DETAILED DESCRIPTION OF THE CURRENT EMBODIMENTS

[0025] Footwear constructed in accordance with a current embodiment is shown in

Figs. 1-7 and generally designated 10. Generally, the footwear 10 includes an upper 20 and a sole 30 joined with the upper. The sole 30 can include a longitudinal axis LA and a width Wl, the width Wl spanning from a lateral side L to a medial side M across the longitudinal axis LA. The sole 30 can include a base 40 to which a support cage 50 is joined. The support cage 20 can extend upwardly along an exterior surface 22 of the upper. The sole 30 can include one or more sections comprising a plurality of wave elements 60. For example, the sole 30 can include a heel section 31, an arch or midfoot section 32 and a forefoot section 33. The wave elements 60 can include exemplary first wave element 61, second wave element 62 and third wave element 63. The wave elements can each include a plurality of respective crests and troughs, given the wave form shape of the wave elements 60.

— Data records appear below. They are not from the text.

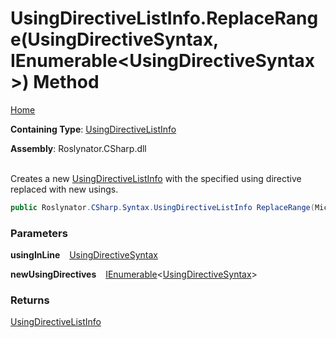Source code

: # UsingDirectiveListInfo\.ReplaceRange\(UsingDirectiveSyntax, IEnumerable\<UsingDirectiveSyntax>\) Method

[Home](../../../../../README.md)

**Containing Type**: [UsingDirectiveListInfo](../README.md)

**Assembly**: Roslynator\.CSharp\.dll

\
Creates a new [UsingDirectiveListInfo](../README.md) with the specified using directive replaced with new usings\.

```csharp
public Roslynator.CSharp.Syntax.UsingDirectiveListInfo ReplaceRange(Microsoft.CodeAnalysis.CSharp.Syntax.UsingDirectiveSyntax usingInLine, System.Collections.Generic.IEnumerable<Microsoft.CodeAnalysis.CSharp.Syntax.UsingDirectiveSyntax> newUsingDirectives)
```

### Parameters

**usingInLine** &ensp; [UsingDirectiveSyntax](https://docs.microsoft.com/en-us/dotnet/api/microsoft.codeanalysis.csharp.syntax.usingdirectivesyntax)

**newUsingDirectives** &ensp; [IEnumerable](https://docs.microsoft.com/en-us/dotnet/api/system.collections.generic.ienumerable-1)\<[UsingDirectiveSyntax](https://docs.microsoft.com/en-us/dotnet/api/microsoft.codeanalysis.csharp.syntax.usingdirectivesyntax)>

### Returns

[UsingDirectiveListInfo](../README.md)

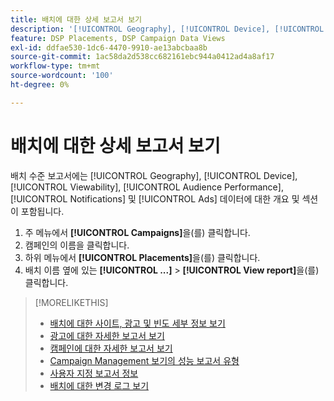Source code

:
 ```yaml
---
title: 배치에 대한 상세 보고서 보기
description: '[!UICONTROL Geography], [!UICONTROL Device], [!UICONTROL Viewability], [!UICONTROL Audience Performance], [!UICONTROL Notifications] 및 [!UICONTROL Ads] 데이터의 섹션이 있는 배치 수준 보고서를 여는 방법에 대해 알아봅니다.'
feature: DSP Placements, DSP Campaign Data Views
exl-id: ddfae530-1dc6-4470-9910-ae13abcbaa8b
source-git-commit: 1ac58da2d538cc682161ebc944a0412ad4a8af17
workflow-type: tm+mt
source-wordcount: '100'
ht-degree: 0%

---
```


# 배치에 대한 상세 보고서 보기

<!--legacy --> 배치 수준 보고서에는 [!UICONTROL Geography], [!UICONTROL Device], [!UICONTROL Viewability], [!UICONTROL Audience Performance], [!UICONTROL Notifications] 및 [!UICONTROL Ads] 데이터에 대한 개요 및 섹션이 포함됩니다.

1. 주 메뉴에서 **[!UICONTROL Campaigns]**&#x200B;을(를) 클릭합니다.
1. 캠페인의 이름을 클릭합니다.
1. 하위 메뉴에서 **[!UICONTROL Placements]**&#x200B;을(를) 클릭합니다.
1. 배치 이름 옆에 있는 **[!UICONTROL ...]** > **[!UICONTROL View report]**&#x200B;을(를) 클릭합니다.

>[!MORELIKETHIS]
>
>* [배치에 대한 사이트, 광고 및 빈도 세부 정보 보기](/help/dsp/campaign-management/reports/placement-details-view.md)
>* [광고에 대한 자세한 보고서 보기](/help/dsp/campaign-management/ads/ad-view-report.md)
>* [캠페인에 대한 자세한 보고서 보기](/help/dsp/campaign-management/campaigns/campaign-view-report.md)
>* [Campaign Management 보기의 성능 보고서 유형](/help/dsp/campaign-management/reports/campaign-reports-about.md)
>* [사용자 지정 보고서 정보](/help/dsp/reports/report-about.md)
>* [배치에 대한 변경 로그 보기](placement-change-log.md)
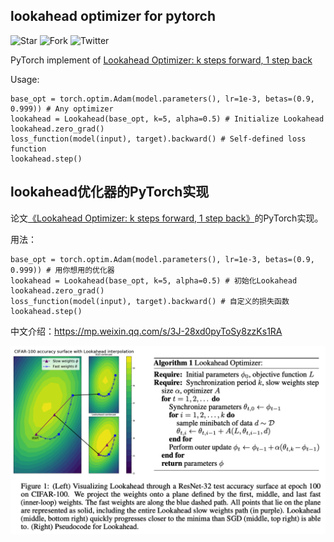 ## lookahead optimizer for pytorch
![Star](https://img.shields.io/github/stars/alphadl/lookahead.pytorch)
![Fork](https://img.shields.io/github/forks/alphadl/lookahead.pytorch)
![Twitter](https://img.shields.io/twitter/url/https/github.com%2Falphadl%2Flookahead.pytorch)

PyTorch implement of <a href="https://arxiv.org/abs/1907.08610" target="_blank">Lookahead Optimizer: k steps forward, 1 step back</a>

Usage:
```
base_opt = torch.optim.Adam(model.parameters(), lr=1e-3, betas=(0.9, 0.999)) # Any optimizer
lookahead = Lookahead(base_opt, k=5, alpha=0.5) # Initialize Lookahead
lookahead.zero_grad()
loss_function(model(input), target).backward() # Self-defined loss function
lookahead.step()
```

## lookahead优化器的PyTorch实现

论文<a href="https://arxiv.org/abs/1907.08610" target="_blank">《Lookahead Optimizer: k steps forward, 1 step back》</a>的PyTorch实现。

用法：
```
base_opt = torch.optim.Adam(model.parameters(), lr=1e-3, betas=(0.9, 0.999)) # 用你想用的优化器
lookahead = Lookahead(base_opt, k=5, alpha=0.5) # 初始化Lookahead
lookahead.zero_grad()
loss_function(model(input), target).backward() # 自定义的损失函数
lookahead.step()
```

中文介绍：https://mp.weixin.qq.com/s/3J-28xd0pyToSy8zzKs1RA  
  
  
![avatar](fig/algorithm.png)
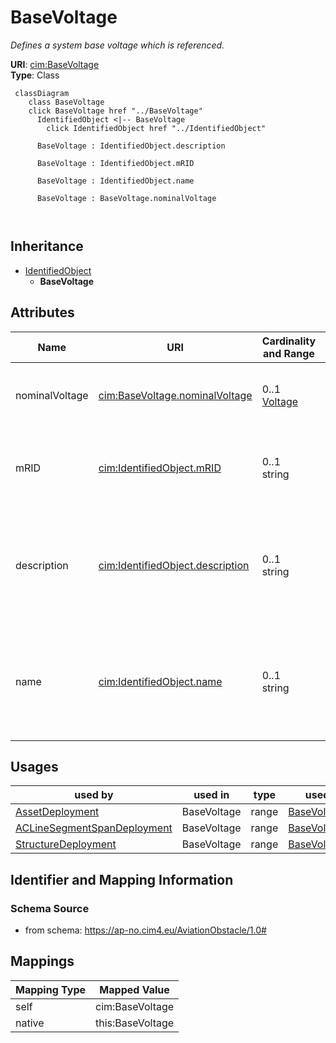# BaseVoltage


_Defines a system base voltage which is referenced._





**URI**: [cim:BaseVoltage](http://iec.ch/TC57/CIM100#BaseVoltage)<br />
**Type**: Class




```mermaid
 classDiagram
    class BaseVoltage
    click BaseVoltage href "../BaseVoltage"
      IdentifiedObject <|-- BaseVoltage
        click IdentifiedObject href "../IdentifiedObject"
      
      BaseVoltage : IdentifiedObject.description
        
      BaseVoltage : IdentifiedObject.mRID
        
      BaseVoltage : IdentifiedObject.name
        
      BaseVoltage : BaseVoltage.nominalVoltage
        
      
```





## Inheritance
* [IdentifiedObject](IdentifiedObject.md)
    * **BaseVoltage**



## Attributes


| Name | URI | Cardinality and Range | Description | Inheritance |
| ---  | --- | --- | --- | --- |
| nominalVoltage | [cim:BaseVoltage.nominalVoltage](http://iec.ch/TC57/CIM100#BaseVoltage.nominalVoltage) | 0..1 <br />  [Voltage](Voltage.md)  | The power system resource's base voltage | direct |
| mRID | [cim:IdentifiedObject.mRID](http://iec.ch/TC57/CIM100#IdentifiedObject.mRID) | 0..1 <br />  string  | Master resource identifier issued by a model authority | [IdentifiedObject](IdentifiedObject.md) |
| description | [cim:IdentifiedObject.description](http://iec.ch/TC57/CIM100#IdentifiedObject.description) | 0..1 <br />  string  | The description is a free human readable text describing or naming the object | [IdentifiedObject](IdentifiedObject.md) |
| name | [cim:IdentifiedObject.name](http://iec.ch/TC57/CIM100#IdentifiedObject.name) | 0..1 <br />  string  | The name is any free human readable and possibly non unique text naming the o... | [IdentifiedObject](IdentifiedObject.md) |





## Usages

| used by | used in | type | used |
| ---  | --- | --- | --- |
| [AssetDeployment](AssetDeployment.md) | BaseVoltage | range | [BaseVoltage](BaseVoltage.md) |
| [ACLineSegmentSpanDeployment](ACLineSegmentSpanDeployment.md) | BaseVoltage | range | [BaseVoltage](BaseVoltage.md) |
| [StructureDeployment](StructureDeployment.md) | BaseVoltage | range | [BaseVoltage](BaseVoltage.md) |






## Identifier and Mapping Information







### Schema Source


* from schema: https://ap-no.cim4.eu/AviationObstacle/1.0#





## Mappings

| Mapping Type | Mapped Value |
| ---  | ---  |
| self | cim:BaseVoltage |
| native | this:BaseVoltage |




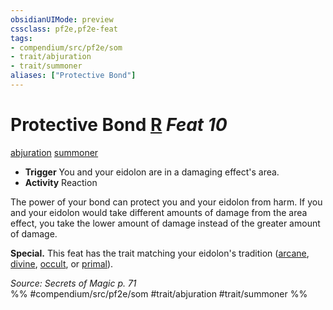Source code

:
 ```yaml
---
obsidianUIMode: preview
cssclass: pf2e,pf2e-feat
tags:
- compendium/src/pf2e/som
- trait/abjuration
- trait/summoner
aliases: ["Protective Bond"]
---
```

# Protective Bond  [R](chapter-9-playing-the-game.md#Actions "Reaction") *Feat 10*  
[abjuration](abjuration.md "Abjuration School Trait")  [summoner](Reference/Rules/Traits/summoner-som.md "Summoner Class Trait")  

- **Trigger** You and your eidolon are in a damaging effect's area.
- **Activity** Reaction

The power of your bond can protect you and your eidolon from harm. If you and your eidolon would take different amounts of damage from the area effect, you take the lower amount of damage instead of the greater amount of damage.

**Special.** This feat has the trait matching your eidolon's tradition ([arcane](arcane.md "Arcane Tradition Trait"), [divine](divine.md "Divine Tradition Trait"), [occult](occult.md "Occult Tradition Trait"), or [primal](primal.md "Primal Tradition Trait")).

*Source: Secrets of Magic p. 71*  
%% #compendium/src/pf2e/som #trait/abjuration #trait/summoner %%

[0026] Certain ones of the wave elements can have a common frequency and amplitude. For example, the crests and troughs of the first wave element 61 can align with and can be parallel to the crests and troughs of the third wave element 63 as described further below. The crests and waves of the second wave element 62, however, can be 180° out of sync with the frequency of the first and third wave elements. Thus, the first and third wave elements 61, 63 can provide a collective ground contact surface while the second wave element provides a trough in the same area, above the crests, and thus nearer to the base 40, optionally forming no part of the ground contact surface in that area between crests of the adjacent first and third wave elements.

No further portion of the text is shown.